In the National Assembly, the focus has been on the Public Accounts Committee (PAC), albeit even the Agriculture committee members are alleged to also have been compromised to alter findings of investigations. The Powers and Privileges Committee probed PAC affairs and tabled its findings in the National Assembly.

The Powers and Privileges committee findings were far from robust, which would have helped to stem the vice, and also send a clear message that corruption will not be condoned in the August House. They simply requested four MPs who made unsubstantiated allegations to apologize or miss four sittings, the four members were banned from PAC and a new committee be constituted within 7 days.

The committee would have laid a major milestone, if it had made public its findings on involvement of senior civil servants in corrupt deals and recommended actions should be taken against them and any other person. Maybe the committees work was hindered by the ongoing investigations by the Ethics and Anti Corruption Commission (EACC).

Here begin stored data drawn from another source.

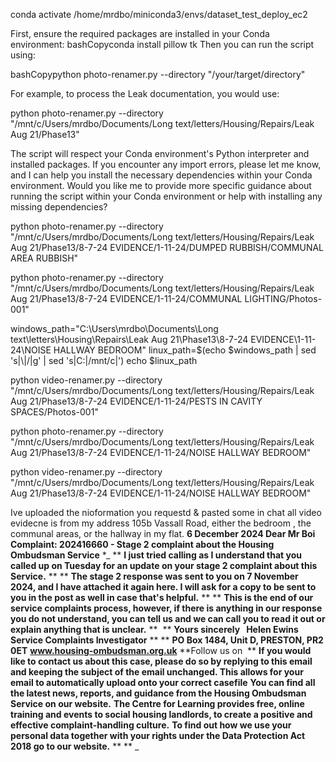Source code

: conda activate /home/mrdbo/miniconda3/envs/dataset_test_deploy_ec2

First, ensure the required packages are installed in your Conda environment:
bashCopyconda install pillow tk
Then you can run the script using:

bashCopypython photo-renamer.py --directory "/your/target/directory"

For example, to process the Leak documentation, you would use:

python photo-renamer.py --directory "/mnt/c/Users/mrdbo/Documents/Long text/letters/Housing/Repairs/Leak Aug 21/Phase13"

The script will respect your Conda environment's Python interpreter and installed packages. If you encounter any import errors, please let me know, and I can help you install the necessary dependencies within your Conda environment.
Would you like me to provide more specific guidance about running the script within your Conda environment or help with installing any missing dependencies?

python photo-renamer.py --directory "/mnt/c/Users/mrdbo/Documents/Long text/letters/Housing/Repairs/Leak Aug 21/Phase13/8-7-24 EVIDENCE/1-11-24/DUMPED RUBBISH/COMMUNAL AREA RUBBISH"

python photo-renamer.py --directory "/mnt/c/Users/mrdbo/Documents/Long text/letters/Housing/Repairs/Leak Aug 21/Phase13/8-7-24 EVIDENCE/1-11-24/COMMUNAL LIGHTING/Photos-001"

windows_path="C:\Users\mrdbo\Documents\Long text\letters\Housing\Repairs\Leak Aug 21\Phase13\8-7-24 EVIDENCE\1-11-24\NOISE HALLWAY BEDROOM"
linux_path=$(echo $windows_path | sed 's|\\|/|g' | sed 's|C:|/mnt/c|')
echo $linux_path

python video-renamer.py --directory "/mnt/c/Users/mrdbo/Documents/Long text/letters/Housing/Repairs/Leak Aug 21/Phase13/8-7-24 EVIDENCE/1-11-24/PESTS IN CAVITY SPACES/Photos-001"

python photo-renamer.py --directory "/mnt/c/Users/mrdbo/Documents/Long text/letters/Housing/Repairs/Leak Aug 21/Phase13/8-7-24 EVIDENCE/1-11-24/NOISE HALLWAY BEDROOM"


python video-renamer.py --directory "/mnt/c/Users/mrdbo/Documents/Long text/letters/Housing/Repairs/Leak Aug 21/Phase13/8-7-24 EVIDENCE/1-11-24/NOISE HALLWAY BEDROOM"

Ive uploaded the nioformation you requestd & pasted some in chat all video evidecne is from my address 105b Vassall Road, either the bedroom , the communal areas, or the hallway in my flat. **6 December 2024 Dear Mr Boi Complaint: 202416660 - Stage 2 complaint about the Housing Ombudsman Service** \*_ \*\* **I just tried calling as I understand that you called up on Tuesday for an update on your stage 2 complaint about this Service.** \*\* \*\* **The stage 2 response was sent to you on 7 November 2024, and I have attached it again here. I will ask for a copy to be sent to you in the post as well in case that's helpful.** \*\* \*\* **This is the end of our service complaints process, however, if there is anything in our response you do not understand, you can tell us and we can call you to read it out or explain anything that is unclear.** \*\*  \*\* **Yours sincerely   Helen Ewins Service Complaints Investigator** \*\* \*\* **PO Box 1484, Unit D, PRESTON, PR2 0ET** **www.housing-ombudsman.org.uk** **Follow us on  ** **If you would like to contact us about this case, please do so by replying to this email and keeping the subject of the email unchanged. This allows for your email to automatically upload onto your correct casefile** **You can find all the latest news, reports, and guidance from the Housing Ombudsman Service on our website.** **The Centre for Learning provides free, online training and events to social housing landlords, to create a positive and effective complaint-handling culture.** **To find out how we use your personal data together with your rights under the Data Protection Act 2018 go to our website.** \*\* \*\* _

According to the EACC’s list of shame senior state and public servants stand accused of various corruptions related issues like abuse of office, flaunting procurement procedures, mismanagement and embezzlement of funds.

The President set a 90 day period for them to step aside and pave way for investigations, a process which is currently ongoing. It is unfortunate that a timeline was set to unearth the alleged rot. A timeline restricts the ability to work independently and conclusively, but perhaps EACC will do a good job.

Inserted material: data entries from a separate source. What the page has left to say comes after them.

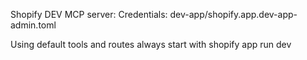 Shopify DEV MCP server: 
Credentials: dev-app/shopify.app.dev-app-admin.toml

Using default tools and routes
always start with shopify app run dev

    

    
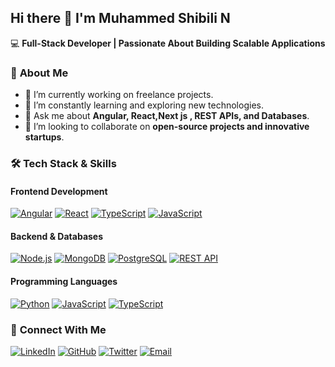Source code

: 
## **Hi there 👋 I'm Muhammed Shibili N**  

💻 **Full-Stack Developer | Passionate About Building Scalable Applications**  

### 🚀 **About Me**  
- 🔭 I’m currently working on freelance projects.  
- 🌱 I’m constantly learning and exploring new technologies.  
- 💬 Ask me about **Angular, React,Next js , REST APIs, and Databases**.  
- 👯 I’m looking to collaborate on **open-source projects and innovative startups**.  

### 🛠 **Tech Stack & Skills**  

#### **Frontend Development**  
[![Angular](https://img.shields.io/badge/Angular-DD0031?style=for-the-badge&logo=angular&logoColor=white)](https://angular.io/) [![React](https://img.shields.io/badge/React-61DAFB?style=for-the-badge&logo=react&logoColor=white)](https://reactjs.org/)  [![TypeScript](https://img.shields.io/badge/TypeScript-3178C6?style=for-the-badge&logo=typescript&logoColor=white)](https://www.typescriptlang.org/)  [![JavaScript](https://img.shields.io/badge/JavaScript-F7DF1E?style=for-the-badge&logo=javascript&logoColor=black)](https://developer.mozilla.org/en-US/docs/Web/JavaScript)  

#### **Backend & Databases**  
[![Node.js](https://img.shields.io/badge/Node.js-339933?style=for-the-badge&logo=node.js&logoColor=white)](https://nodejs.org/) [![MongoDB](https://img.shields.io/badge/MongoDB-47A248?style=for-the-badge&logo=mongodb&logoColor=white)](https://www.mongodb.com/)  [![PostgreSQL](https://img.shields.io/badge/PostgreSQL-336791?style=for-the-badge&logo=postgresql&logoColor=white)](https://www.postgresql.org/) [![REST API](https://img.shields.io/badge/REST-02569B?style=for-the-badge&logo=rest&logoColor=white)](#)  

#### **Programming Languages**  
[![Python](https://img.shields.io/badge/Python-3776AB?style=for-the-badge&logo=python&logoColor=white)](https://www.python.org/) [![JavaScript](https://img.shields.io/badge/JavaScript-F7DF1E?style=for-the-badge&logo=javascript&logoColor=black)](https://developer.mozilla.org/en-US/docs/Web/JavaScript) [![TypeScript](https://img.shields.io/badge/TypeScript-3178C6?style=for-the-badge&logo=typescript&logoColor=white)](https://www.typescriptlang.org/)  
 
### 🔗 **Connect With Me**  
[![LinkedIn](https://img.shields.io/badge/LinkedIn-0A66C2?style=for-the-badge&logo=linkedin&logoColor=white)](https://www.linkedin.com/in/muhammedshibilin) [![GitHub](https://img.shields.io/badge/GitHub-181717?style=for-the-badge&logo=github&logoColor=white)](https://github.com/ziblyy) [![Twitter](https://img.shields.io/badge/Twitter-1DA1F2?style=for-the-badge&logo=twitter&logoColor=white)](https://twitter.com/muhammedshibilin) [![Email](https://img.shields.io/badge/Email-D14836?style=for-the-badge&logo=gmail&logoColor=white)](mailto:nkshibili17@gmail.com)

It is critical that the process does not turn out to be a public relations exercise. In the past, all officers who were asked to step aside went back to their positions. It is this skepticism that greets many Kenyans, including how the PAC investigations were handled and determined.

What all these bring out is poor adherence to the rule of law in public service and diligence in executing public duties. It should be noted that Kenyans have been fighting issues of poverty, ignorance and disease since independence. These actions by public servants cast aspersions on ensuring that these three issues are a thing of the past soon.

Leadership comes to mind when talking about integrity and enabling a country move forward. As noted earlier, one does not have to be proved guilty, for them to resign from office, pave way for proper investigations and instill public confidence.

It is this confidence that ensures people provide information to defeat vices in society like insecurity, theft and other unlawful acts. But all must walk the integrity talk for Kenya to be what it can be, a great nation.